#### DESCRIPTION OF THE TASK:
Go through the entries below line by line and tally those holding "DevOps"; write only the tally.

Stored data:
════════════════

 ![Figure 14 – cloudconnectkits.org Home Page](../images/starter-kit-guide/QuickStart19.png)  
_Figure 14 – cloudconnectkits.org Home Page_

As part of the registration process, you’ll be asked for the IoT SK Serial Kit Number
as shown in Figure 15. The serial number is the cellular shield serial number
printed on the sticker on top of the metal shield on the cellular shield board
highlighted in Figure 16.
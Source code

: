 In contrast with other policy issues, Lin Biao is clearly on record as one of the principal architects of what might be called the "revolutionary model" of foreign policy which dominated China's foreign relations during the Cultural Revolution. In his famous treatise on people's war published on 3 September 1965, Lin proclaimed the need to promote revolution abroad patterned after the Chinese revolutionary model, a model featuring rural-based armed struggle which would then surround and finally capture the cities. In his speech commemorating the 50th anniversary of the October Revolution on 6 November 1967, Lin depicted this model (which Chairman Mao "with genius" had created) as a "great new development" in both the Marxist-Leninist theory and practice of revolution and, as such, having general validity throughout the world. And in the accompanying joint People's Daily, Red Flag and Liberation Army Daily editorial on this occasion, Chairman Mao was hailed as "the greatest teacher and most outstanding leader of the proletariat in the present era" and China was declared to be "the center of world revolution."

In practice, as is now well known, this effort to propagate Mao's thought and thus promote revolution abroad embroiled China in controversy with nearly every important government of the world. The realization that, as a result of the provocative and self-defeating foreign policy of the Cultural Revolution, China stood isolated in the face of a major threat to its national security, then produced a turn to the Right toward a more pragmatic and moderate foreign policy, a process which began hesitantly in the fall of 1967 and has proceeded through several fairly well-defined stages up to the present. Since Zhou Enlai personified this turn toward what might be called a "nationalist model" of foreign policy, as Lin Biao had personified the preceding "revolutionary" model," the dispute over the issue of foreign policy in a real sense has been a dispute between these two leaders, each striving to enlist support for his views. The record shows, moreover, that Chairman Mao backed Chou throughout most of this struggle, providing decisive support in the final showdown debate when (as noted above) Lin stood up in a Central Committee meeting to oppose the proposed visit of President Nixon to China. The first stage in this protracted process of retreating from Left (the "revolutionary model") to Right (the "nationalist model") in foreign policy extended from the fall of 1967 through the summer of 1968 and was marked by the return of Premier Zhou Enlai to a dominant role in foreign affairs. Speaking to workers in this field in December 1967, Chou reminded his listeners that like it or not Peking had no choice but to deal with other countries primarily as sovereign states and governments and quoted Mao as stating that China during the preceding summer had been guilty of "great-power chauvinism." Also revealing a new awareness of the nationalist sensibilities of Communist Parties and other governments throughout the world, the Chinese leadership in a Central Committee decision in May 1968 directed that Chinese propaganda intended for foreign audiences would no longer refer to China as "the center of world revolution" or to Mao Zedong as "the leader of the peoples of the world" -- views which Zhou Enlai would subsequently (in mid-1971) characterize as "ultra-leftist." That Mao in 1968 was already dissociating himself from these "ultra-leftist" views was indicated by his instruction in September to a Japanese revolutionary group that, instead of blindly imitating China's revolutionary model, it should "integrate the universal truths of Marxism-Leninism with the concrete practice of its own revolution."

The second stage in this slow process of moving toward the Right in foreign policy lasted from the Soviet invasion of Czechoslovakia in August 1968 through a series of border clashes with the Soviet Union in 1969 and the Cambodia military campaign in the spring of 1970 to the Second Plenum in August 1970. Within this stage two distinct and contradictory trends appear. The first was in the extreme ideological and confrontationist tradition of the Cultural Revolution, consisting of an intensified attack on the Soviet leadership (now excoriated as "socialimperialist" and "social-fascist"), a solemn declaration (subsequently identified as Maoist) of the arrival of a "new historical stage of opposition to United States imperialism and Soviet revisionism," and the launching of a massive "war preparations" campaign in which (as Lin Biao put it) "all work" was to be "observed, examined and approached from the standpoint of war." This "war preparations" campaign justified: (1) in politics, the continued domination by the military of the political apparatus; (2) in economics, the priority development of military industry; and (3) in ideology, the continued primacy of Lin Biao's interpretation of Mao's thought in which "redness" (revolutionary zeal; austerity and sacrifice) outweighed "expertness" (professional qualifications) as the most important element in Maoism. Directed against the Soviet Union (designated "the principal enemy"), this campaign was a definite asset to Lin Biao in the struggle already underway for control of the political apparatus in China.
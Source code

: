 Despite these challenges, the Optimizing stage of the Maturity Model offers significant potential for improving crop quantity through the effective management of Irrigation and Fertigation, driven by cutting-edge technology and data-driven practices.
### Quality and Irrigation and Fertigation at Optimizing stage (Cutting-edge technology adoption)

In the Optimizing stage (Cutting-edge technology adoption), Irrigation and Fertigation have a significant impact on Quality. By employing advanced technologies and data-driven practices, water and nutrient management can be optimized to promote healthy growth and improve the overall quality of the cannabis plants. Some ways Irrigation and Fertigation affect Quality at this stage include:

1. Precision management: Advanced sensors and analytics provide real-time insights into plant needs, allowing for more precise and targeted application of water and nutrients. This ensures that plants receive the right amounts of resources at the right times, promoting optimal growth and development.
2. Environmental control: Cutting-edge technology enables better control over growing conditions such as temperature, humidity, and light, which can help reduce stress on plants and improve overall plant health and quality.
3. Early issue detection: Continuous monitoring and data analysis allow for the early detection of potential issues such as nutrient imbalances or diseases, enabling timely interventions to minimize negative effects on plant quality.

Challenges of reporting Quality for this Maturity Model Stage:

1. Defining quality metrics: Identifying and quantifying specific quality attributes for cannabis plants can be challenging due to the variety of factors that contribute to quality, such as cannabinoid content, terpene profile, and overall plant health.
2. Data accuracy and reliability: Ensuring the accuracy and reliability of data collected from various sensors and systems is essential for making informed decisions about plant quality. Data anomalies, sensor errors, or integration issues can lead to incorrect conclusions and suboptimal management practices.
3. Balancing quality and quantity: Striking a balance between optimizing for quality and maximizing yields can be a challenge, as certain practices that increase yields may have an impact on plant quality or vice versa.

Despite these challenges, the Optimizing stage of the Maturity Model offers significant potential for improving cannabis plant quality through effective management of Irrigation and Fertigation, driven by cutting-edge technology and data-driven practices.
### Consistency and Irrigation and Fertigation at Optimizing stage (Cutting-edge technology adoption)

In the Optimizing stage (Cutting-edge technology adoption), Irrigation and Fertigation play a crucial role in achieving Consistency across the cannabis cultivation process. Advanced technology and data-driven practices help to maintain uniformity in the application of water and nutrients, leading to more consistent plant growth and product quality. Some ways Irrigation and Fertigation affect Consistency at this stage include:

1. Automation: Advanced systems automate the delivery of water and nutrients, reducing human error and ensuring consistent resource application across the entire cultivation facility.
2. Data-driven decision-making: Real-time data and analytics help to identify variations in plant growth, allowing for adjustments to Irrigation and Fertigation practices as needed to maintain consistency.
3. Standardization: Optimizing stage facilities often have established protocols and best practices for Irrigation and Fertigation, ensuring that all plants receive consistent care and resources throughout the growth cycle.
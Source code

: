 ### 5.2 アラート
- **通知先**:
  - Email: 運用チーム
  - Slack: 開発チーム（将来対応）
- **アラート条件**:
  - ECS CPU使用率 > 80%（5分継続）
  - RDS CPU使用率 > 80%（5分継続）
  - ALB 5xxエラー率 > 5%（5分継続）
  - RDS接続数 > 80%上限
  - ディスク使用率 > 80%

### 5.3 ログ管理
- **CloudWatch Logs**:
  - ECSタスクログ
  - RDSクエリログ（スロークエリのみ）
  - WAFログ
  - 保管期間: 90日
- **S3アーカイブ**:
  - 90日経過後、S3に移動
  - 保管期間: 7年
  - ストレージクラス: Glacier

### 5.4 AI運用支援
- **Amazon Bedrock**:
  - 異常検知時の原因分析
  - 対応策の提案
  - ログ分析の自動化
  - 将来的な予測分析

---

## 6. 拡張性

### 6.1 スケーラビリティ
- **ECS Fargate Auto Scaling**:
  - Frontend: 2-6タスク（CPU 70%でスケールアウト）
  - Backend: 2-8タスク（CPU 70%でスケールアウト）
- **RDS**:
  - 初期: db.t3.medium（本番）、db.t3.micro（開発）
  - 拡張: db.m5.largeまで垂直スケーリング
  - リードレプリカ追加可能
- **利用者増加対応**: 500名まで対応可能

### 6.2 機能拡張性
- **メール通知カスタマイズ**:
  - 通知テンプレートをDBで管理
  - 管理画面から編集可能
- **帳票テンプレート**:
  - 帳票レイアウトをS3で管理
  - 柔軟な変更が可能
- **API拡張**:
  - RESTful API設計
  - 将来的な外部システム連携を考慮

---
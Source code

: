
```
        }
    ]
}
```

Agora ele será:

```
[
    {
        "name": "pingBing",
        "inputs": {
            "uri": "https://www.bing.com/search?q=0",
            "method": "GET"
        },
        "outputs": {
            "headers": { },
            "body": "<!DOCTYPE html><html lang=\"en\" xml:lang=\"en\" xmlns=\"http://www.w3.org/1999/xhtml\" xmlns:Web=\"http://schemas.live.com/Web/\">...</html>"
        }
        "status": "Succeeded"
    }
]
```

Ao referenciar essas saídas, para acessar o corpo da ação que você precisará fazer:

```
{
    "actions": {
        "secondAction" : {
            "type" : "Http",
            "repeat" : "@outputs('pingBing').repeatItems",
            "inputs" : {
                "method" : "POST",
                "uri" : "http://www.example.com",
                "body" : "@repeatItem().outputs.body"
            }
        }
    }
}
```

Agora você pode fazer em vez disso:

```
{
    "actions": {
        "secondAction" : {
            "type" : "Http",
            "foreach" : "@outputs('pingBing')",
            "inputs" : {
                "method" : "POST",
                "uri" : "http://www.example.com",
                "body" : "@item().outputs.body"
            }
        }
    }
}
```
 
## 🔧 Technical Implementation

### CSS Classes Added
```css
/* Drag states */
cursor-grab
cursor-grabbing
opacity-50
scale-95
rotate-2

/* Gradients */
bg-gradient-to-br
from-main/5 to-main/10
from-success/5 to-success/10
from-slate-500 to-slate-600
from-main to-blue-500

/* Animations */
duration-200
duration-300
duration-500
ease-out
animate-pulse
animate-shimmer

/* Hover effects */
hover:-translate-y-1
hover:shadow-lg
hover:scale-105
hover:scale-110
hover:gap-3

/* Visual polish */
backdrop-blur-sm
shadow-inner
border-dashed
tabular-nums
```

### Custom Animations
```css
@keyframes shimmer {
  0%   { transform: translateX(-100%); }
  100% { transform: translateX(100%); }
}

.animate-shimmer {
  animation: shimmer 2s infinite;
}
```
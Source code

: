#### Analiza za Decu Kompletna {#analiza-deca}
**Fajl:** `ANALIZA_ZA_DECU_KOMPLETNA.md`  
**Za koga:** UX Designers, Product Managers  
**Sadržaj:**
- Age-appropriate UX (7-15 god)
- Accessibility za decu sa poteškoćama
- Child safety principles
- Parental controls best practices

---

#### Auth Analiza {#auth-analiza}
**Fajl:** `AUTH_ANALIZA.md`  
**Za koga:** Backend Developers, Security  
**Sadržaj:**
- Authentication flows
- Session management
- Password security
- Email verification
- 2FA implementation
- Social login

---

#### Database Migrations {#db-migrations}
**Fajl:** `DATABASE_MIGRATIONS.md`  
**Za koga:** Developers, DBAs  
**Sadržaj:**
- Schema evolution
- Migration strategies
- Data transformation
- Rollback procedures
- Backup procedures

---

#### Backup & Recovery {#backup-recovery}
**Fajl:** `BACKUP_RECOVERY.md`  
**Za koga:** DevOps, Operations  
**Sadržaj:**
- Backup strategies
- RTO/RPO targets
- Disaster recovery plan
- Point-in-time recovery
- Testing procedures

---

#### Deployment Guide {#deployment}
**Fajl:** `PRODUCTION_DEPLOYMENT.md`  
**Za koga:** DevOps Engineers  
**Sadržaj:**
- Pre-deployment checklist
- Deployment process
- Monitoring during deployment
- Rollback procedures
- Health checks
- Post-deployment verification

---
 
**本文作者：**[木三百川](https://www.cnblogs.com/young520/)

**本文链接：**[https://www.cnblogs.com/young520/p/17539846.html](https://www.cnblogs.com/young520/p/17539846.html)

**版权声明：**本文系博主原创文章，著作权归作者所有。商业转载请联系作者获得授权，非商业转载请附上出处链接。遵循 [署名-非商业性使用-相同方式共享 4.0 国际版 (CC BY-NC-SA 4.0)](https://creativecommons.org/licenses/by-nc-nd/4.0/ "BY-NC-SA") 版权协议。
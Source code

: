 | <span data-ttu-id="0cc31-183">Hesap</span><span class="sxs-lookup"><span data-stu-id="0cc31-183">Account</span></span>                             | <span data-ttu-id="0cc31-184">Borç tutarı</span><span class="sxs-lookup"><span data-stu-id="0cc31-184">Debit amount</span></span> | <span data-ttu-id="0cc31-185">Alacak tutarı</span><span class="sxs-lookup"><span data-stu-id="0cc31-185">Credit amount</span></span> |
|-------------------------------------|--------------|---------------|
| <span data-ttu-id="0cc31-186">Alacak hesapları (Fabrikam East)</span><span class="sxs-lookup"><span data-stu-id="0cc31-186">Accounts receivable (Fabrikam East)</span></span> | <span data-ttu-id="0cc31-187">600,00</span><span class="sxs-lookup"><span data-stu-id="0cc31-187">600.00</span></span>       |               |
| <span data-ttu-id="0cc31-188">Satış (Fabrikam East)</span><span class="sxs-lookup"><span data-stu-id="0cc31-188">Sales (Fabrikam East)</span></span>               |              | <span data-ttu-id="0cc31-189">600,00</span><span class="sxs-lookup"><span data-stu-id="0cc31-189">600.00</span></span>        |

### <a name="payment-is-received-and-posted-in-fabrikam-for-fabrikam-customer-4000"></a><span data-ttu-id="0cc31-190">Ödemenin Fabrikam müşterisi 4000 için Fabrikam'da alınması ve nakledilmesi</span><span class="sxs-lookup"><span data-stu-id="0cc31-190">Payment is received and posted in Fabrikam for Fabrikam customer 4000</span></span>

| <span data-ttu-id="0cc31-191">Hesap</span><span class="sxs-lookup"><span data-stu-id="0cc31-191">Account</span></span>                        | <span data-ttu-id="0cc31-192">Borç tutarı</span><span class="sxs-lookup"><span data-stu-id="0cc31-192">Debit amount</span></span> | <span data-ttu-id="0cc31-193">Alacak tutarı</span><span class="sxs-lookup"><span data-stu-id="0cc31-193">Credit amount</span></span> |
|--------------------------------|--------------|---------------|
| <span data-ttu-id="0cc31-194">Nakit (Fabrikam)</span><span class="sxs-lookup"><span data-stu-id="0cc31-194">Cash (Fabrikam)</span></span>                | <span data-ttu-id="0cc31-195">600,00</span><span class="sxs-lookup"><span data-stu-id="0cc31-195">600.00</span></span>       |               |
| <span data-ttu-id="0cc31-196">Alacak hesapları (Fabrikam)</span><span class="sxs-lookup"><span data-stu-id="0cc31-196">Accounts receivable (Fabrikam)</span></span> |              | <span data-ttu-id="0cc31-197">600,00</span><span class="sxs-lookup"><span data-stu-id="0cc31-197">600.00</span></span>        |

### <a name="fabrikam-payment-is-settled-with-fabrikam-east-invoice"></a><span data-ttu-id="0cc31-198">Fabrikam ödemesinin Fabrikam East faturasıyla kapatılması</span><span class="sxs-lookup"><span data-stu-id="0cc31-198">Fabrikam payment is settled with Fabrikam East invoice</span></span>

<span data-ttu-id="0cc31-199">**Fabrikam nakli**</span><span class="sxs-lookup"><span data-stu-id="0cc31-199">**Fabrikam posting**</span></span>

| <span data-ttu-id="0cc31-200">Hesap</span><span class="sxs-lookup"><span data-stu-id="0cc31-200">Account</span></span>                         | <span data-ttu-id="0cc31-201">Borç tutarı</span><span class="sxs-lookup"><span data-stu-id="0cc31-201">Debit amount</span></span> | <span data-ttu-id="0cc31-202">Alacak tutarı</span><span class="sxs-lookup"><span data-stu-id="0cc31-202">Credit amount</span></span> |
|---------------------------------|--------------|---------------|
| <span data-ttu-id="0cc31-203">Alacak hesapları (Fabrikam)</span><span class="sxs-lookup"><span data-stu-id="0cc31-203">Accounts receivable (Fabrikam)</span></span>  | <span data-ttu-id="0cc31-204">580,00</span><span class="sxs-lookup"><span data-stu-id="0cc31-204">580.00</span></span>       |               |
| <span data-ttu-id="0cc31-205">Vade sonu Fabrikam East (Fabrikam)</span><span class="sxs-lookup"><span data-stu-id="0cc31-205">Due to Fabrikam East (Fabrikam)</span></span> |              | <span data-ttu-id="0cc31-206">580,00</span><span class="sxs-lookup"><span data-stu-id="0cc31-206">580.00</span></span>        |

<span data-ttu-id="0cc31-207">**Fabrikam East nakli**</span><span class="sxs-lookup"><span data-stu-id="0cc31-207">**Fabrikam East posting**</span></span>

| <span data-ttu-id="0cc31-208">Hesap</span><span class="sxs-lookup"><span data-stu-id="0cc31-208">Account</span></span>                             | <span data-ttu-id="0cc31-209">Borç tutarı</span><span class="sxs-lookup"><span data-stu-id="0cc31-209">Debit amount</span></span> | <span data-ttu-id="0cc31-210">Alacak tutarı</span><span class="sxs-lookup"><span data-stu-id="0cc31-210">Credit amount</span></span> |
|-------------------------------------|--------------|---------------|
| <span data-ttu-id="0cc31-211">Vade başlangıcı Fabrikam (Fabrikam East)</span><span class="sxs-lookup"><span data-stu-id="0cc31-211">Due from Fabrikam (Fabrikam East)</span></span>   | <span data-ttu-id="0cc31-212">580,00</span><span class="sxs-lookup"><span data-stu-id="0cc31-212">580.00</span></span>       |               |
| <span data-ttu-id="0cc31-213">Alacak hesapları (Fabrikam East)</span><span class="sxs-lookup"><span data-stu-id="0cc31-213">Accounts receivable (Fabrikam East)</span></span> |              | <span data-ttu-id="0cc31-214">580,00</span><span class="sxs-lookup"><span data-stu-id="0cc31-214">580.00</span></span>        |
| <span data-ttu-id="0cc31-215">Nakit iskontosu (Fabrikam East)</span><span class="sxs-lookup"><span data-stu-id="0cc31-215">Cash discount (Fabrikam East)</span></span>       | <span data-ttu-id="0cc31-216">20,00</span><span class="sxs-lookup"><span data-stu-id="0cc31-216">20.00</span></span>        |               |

════════════════

#### TASK RESULT:
2